ABSTRACT
The Hanford Nuclear Reservation uses large underground, carbon steel tanks for interim storage of liquid radioactive waste. The Hanford Waste Treatment and Immobilization Plant (WTP) is being constructed to treat the high-level waste (HLW) and low-activity waste (LAW) in the tank. The WTP LAW recycle stream will be generated by condensation and scrubbing of the LAW melter off-gas stream. A portion of this stream, which will contain substantial amounts of chloride, fluoride, ammonia, and sulfate ions, may be returned to the tank farms for storage and evaporation. Presently, there are no restrictions on the halide or sulfate concentrations of this return stream prior to transferring to the carbon steel waste tanks. Prior testing has shown the waste tanks would be susceptible to pitting corrosion due to the halide contents of the return stream compositions investigated without adequate inhibitor concentrations. Cyclic potentiodynamic polarization tests were performed with statistically designed compositional test matrices to determine and optimize the nitrite inhibitor requirements needed to safely store and process the return stream in the waste tanks.
INTRODUCTION
Weapons, space, and medical research programs led by the U. S. Department of Energy have created a legacy of nuclear waste over the past 70 years. At the Hanford site in Richland, WA, the liquid waste is being stored on an interim basis in 149 single shell tanks (SST) and 28 double shell tanks (DST). The final disposition of the liquid waste into a solid vitrified form will likely take several more decades. Understanding potential degradation mechanisms is a key to preserving the structural and leak integrity of the waste tanks, particularly the DSTs, until final disposition of the waste. Presently, the site implements a corrosion control program to maintain the waste chemistry within requirements that mitigate corrosion mechanisms such as stress corrosion cracking, pitting and general corrosion.

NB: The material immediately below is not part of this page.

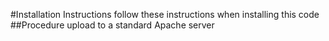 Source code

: #Installation Instructions
follow these instructions when installing this code
##Procedure
upload to a standard Apache server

With the eventual start-up of the Hanford Waste Treatment and Immobilization Plant (WTP), secondary wastes generated during the Direct Feed Low Activity Waste (DFLAW) portion of the mission may be returned to the DSTs. The tank farm facility is reviewing and evaluating material balance projections to determine the impact of these processes on the waste chemistry. Initial projections suggest that the waste chemistry of the receiving DSTs may shift to a broader range of pH and higher aggressive anion concentrations (e.g., chloride, sulfate, etc.) than the waste compositions that are presently stored. Therefore, in conjunction with this evaluation, a corrosion control program is being developed to ensure that it is robust and can adjust to these anticipated changes.